§ **RECORDS PROVIDED**:
Segment Open
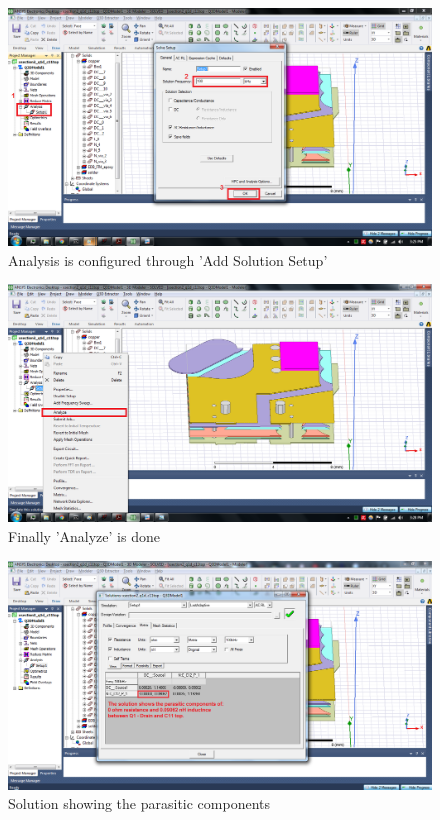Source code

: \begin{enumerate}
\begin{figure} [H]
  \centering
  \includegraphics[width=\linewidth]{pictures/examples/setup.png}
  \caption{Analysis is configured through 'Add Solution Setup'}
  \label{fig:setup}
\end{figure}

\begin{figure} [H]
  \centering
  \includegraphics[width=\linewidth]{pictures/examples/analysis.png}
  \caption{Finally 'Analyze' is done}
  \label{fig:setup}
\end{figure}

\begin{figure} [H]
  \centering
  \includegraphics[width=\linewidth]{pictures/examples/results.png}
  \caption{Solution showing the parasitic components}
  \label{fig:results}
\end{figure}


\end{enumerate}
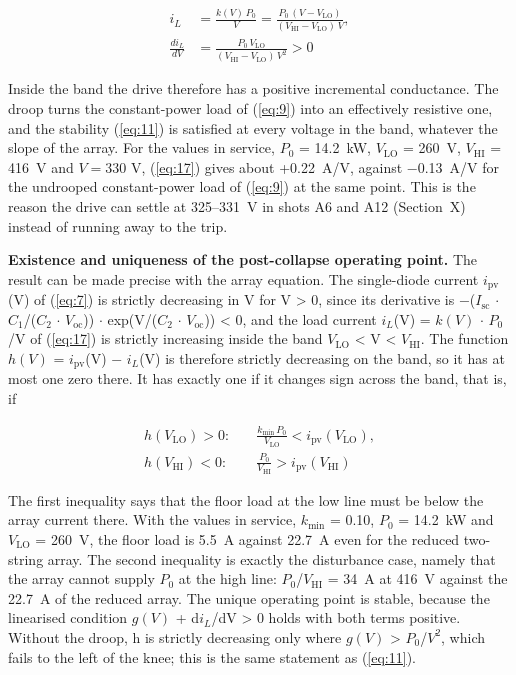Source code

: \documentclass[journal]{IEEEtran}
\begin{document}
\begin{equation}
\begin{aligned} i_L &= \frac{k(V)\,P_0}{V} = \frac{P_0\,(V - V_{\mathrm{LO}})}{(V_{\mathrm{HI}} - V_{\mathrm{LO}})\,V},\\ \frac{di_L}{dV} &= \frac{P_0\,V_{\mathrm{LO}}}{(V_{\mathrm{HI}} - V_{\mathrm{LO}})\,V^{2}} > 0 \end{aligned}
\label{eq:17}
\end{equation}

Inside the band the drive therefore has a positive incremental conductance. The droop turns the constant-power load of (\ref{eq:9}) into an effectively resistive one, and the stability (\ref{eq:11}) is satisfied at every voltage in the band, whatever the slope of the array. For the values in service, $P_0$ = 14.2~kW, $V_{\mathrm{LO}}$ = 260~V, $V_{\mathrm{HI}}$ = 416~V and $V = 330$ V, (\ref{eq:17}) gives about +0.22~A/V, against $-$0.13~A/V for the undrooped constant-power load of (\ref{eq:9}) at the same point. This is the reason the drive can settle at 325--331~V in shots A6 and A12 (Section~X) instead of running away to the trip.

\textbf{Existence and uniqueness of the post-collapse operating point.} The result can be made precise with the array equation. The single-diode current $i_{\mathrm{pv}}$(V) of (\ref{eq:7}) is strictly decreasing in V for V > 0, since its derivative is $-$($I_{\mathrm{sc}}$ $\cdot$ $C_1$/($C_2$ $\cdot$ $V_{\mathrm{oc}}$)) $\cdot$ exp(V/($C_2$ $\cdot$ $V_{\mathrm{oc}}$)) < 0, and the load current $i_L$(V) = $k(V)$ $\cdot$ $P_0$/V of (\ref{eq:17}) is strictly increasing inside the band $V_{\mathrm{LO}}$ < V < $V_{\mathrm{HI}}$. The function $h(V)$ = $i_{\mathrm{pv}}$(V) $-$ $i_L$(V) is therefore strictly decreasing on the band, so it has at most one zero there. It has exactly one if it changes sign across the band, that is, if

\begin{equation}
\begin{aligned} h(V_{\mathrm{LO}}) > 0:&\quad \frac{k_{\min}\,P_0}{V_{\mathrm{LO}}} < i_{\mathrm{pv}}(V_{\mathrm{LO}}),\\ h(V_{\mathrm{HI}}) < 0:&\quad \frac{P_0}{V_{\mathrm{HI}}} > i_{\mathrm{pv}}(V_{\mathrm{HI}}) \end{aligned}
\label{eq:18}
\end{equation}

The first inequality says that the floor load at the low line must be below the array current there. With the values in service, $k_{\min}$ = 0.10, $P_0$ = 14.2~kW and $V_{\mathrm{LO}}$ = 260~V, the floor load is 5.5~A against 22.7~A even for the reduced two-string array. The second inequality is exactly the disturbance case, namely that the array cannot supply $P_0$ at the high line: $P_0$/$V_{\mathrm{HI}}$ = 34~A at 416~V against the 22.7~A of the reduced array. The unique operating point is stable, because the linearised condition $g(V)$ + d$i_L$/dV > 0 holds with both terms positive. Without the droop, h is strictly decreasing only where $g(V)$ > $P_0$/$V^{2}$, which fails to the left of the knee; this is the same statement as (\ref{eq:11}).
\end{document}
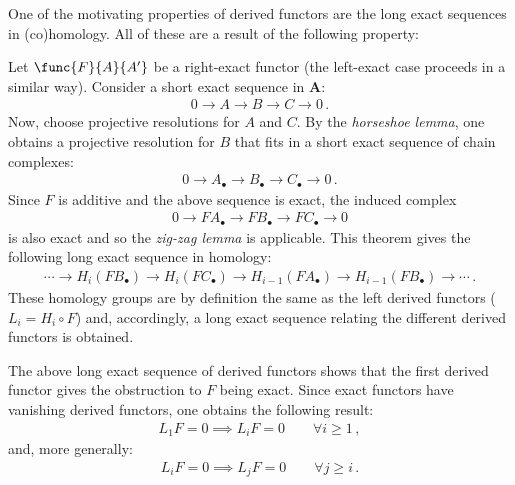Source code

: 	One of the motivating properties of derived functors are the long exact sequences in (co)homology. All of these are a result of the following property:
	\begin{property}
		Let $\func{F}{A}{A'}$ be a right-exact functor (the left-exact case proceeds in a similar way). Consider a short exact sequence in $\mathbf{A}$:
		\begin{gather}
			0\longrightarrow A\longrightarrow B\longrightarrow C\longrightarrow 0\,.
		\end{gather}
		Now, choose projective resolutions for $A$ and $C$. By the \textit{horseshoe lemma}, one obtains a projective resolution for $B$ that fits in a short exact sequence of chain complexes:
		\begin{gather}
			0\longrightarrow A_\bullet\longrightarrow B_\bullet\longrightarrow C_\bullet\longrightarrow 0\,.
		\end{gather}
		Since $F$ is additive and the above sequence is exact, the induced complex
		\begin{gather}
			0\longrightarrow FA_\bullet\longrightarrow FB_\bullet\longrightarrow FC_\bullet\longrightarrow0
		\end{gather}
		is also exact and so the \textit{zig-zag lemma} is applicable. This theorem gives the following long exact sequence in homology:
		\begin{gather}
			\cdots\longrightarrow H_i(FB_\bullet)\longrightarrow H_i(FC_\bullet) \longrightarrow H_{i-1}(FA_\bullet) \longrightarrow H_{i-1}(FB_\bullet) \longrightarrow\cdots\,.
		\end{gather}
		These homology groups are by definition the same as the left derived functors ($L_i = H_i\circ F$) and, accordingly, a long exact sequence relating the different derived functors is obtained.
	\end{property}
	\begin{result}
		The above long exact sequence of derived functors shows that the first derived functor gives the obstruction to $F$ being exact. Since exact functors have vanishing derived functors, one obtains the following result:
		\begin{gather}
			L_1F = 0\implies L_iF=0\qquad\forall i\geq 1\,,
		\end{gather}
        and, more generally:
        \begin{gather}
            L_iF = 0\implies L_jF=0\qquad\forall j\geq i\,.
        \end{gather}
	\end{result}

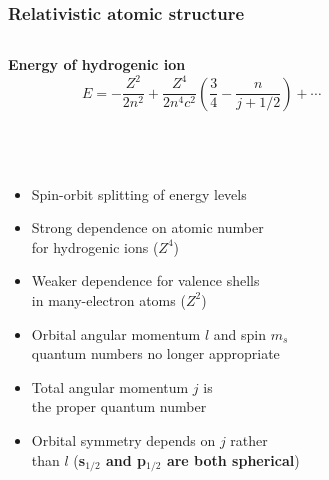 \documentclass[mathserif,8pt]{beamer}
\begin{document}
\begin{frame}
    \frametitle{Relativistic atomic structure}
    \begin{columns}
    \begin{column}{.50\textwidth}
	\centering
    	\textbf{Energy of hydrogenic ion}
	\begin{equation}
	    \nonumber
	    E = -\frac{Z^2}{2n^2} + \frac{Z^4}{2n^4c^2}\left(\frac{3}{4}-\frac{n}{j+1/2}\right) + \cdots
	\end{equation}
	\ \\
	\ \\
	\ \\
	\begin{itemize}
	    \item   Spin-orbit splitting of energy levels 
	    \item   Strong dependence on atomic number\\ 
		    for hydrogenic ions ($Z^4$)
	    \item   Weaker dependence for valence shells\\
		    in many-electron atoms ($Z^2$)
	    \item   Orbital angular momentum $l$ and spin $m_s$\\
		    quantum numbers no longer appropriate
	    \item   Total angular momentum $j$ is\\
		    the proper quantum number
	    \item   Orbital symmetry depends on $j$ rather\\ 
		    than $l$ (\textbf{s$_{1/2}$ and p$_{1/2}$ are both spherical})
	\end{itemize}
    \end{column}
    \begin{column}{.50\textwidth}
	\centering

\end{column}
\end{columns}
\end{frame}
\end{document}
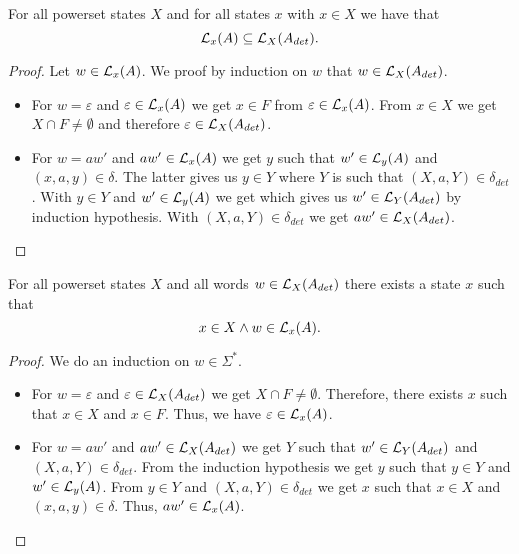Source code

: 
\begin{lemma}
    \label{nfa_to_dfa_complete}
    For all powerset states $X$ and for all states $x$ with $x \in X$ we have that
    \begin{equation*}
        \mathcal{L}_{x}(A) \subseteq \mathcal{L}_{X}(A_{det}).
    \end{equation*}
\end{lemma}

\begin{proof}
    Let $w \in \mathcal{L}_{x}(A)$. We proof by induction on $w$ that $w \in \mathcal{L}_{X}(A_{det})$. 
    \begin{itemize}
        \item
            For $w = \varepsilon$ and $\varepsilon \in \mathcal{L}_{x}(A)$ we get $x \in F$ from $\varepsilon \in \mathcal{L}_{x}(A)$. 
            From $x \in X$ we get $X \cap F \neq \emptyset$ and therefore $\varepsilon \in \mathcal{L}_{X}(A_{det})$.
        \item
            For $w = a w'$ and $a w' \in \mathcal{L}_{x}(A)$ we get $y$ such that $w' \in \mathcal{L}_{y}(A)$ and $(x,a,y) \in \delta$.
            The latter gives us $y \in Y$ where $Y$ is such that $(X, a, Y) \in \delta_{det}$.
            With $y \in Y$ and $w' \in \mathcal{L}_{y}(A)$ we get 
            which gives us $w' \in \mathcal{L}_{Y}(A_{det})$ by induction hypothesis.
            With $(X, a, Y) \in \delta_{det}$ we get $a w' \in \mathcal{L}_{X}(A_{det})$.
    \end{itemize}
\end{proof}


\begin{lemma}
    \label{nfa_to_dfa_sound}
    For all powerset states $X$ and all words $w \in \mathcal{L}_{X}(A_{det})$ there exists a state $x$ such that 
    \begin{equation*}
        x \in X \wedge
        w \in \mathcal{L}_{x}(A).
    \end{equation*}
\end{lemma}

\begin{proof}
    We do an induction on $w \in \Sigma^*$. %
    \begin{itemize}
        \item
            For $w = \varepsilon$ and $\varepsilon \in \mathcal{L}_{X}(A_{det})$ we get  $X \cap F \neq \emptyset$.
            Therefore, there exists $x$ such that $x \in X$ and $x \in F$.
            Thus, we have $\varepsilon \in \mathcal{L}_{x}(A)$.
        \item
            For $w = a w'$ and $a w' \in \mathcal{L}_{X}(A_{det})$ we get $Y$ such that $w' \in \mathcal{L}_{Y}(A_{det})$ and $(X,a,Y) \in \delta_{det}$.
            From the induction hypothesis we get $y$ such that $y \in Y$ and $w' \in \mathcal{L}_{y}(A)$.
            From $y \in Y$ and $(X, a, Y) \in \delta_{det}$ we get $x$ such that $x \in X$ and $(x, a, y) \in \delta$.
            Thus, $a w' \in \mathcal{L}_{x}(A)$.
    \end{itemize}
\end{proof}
Segment Closed
Segment Open
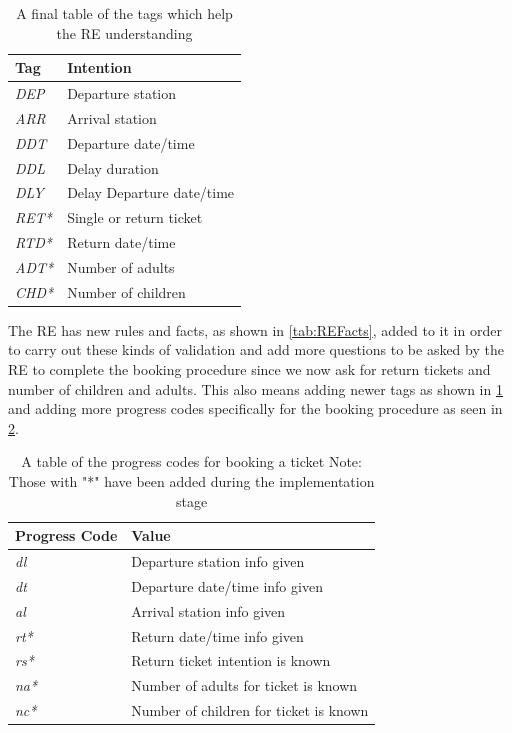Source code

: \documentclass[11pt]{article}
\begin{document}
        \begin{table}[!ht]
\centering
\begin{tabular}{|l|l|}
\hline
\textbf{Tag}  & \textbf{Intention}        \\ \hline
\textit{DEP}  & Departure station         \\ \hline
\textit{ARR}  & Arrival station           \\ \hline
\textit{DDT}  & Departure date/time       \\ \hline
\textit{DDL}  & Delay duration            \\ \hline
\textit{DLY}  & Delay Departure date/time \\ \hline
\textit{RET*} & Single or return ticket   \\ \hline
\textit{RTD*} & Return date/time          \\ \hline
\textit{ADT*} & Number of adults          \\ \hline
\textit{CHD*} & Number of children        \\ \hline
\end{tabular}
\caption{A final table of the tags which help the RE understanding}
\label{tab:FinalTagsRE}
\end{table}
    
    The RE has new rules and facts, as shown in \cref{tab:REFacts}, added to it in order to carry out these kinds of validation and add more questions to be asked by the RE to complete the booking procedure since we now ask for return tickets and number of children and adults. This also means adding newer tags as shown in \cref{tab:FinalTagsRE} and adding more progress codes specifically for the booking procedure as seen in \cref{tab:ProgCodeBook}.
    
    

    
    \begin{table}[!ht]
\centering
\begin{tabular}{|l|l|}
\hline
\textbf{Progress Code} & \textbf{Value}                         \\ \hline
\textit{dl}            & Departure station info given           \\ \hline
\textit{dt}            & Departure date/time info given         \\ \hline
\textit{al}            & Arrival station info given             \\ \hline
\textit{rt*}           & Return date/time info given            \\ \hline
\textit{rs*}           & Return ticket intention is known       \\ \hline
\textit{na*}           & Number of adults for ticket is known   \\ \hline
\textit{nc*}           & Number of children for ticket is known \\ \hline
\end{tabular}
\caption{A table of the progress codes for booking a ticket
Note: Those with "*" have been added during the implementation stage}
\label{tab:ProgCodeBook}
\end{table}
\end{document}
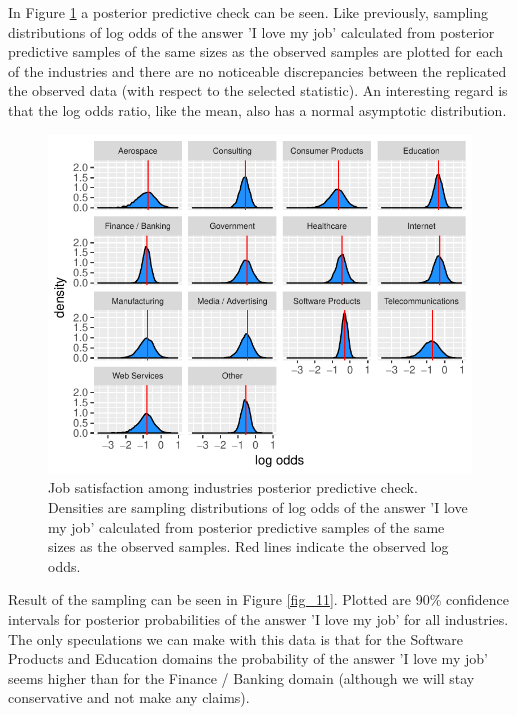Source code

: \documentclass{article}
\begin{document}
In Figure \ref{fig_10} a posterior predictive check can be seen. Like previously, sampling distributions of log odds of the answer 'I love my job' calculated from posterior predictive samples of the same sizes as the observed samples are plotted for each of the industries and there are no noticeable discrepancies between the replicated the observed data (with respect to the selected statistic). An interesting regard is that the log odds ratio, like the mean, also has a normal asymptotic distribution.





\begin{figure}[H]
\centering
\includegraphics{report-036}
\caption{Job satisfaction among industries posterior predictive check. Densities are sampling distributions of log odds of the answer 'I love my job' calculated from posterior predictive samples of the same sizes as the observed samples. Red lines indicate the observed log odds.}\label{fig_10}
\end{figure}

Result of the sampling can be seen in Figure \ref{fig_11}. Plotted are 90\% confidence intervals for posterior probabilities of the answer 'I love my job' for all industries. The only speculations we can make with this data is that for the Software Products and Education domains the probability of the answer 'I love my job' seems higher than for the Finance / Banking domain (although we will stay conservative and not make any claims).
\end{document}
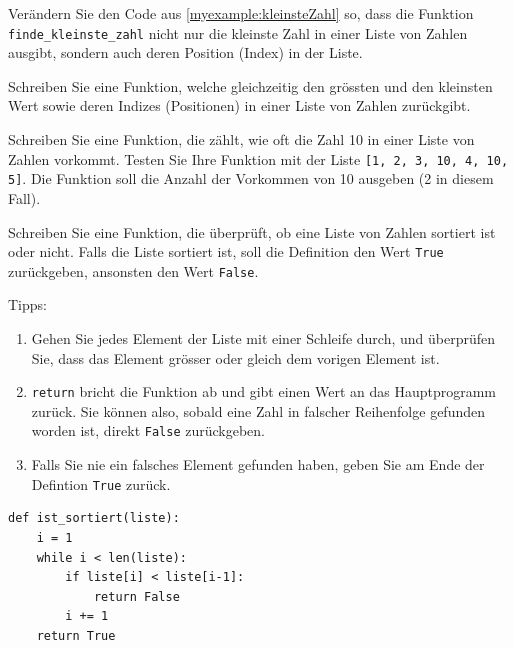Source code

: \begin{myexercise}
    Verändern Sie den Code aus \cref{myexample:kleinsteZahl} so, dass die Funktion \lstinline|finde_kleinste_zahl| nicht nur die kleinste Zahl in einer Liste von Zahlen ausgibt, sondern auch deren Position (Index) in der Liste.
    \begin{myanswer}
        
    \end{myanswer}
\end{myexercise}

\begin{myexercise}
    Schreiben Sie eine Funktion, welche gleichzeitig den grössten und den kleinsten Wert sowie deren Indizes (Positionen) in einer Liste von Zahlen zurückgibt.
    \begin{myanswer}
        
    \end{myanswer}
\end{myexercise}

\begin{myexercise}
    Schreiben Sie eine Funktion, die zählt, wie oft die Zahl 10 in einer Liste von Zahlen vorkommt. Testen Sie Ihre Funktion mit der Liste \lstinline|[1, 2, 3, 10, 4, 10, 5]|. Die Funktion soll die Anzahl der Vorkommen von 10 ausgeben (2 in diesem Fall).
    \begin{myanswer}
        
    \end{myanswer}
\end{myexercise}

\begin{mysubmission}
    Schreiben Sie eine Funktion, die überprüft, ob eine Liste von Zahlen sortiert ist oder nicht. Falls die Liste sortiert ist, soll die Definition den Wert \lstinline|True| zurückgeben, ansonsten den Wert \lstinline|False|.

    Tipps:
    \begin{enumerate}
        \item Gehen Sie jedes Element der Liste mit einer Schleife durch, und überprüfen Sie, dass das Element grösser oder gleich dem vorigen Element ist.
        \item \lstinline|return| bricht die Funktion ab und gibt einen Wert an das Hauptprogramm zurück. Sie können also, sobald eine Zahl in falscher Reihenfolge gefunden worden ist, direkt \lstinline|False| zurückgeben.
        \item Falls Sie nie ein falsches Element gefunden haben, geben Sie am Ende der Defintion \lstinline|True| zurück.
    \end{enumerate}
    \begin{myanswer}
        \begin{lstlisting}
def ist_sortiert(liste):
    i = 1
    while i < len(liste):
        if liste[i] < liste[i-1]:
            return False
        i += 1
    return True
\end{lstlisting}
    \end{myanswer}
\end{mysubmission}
Segment Closed
§ **YOUR INSTRUCTIONS**:
Search the records for the word "time". Copy each line where it appears.

§ **EXERCISE RESPONSE**:
\textit{DDT}  & Departure date/time       \\ \hline
\textit{DLY}  & Delay Departure date/time \\ \hline
\textit{RTD*} & Return date/time          \\ \hline
\textit{dt}            & Departure date/time info given         \\ \hline
\textit{rt*}           & Return date/time info given            \\ \hline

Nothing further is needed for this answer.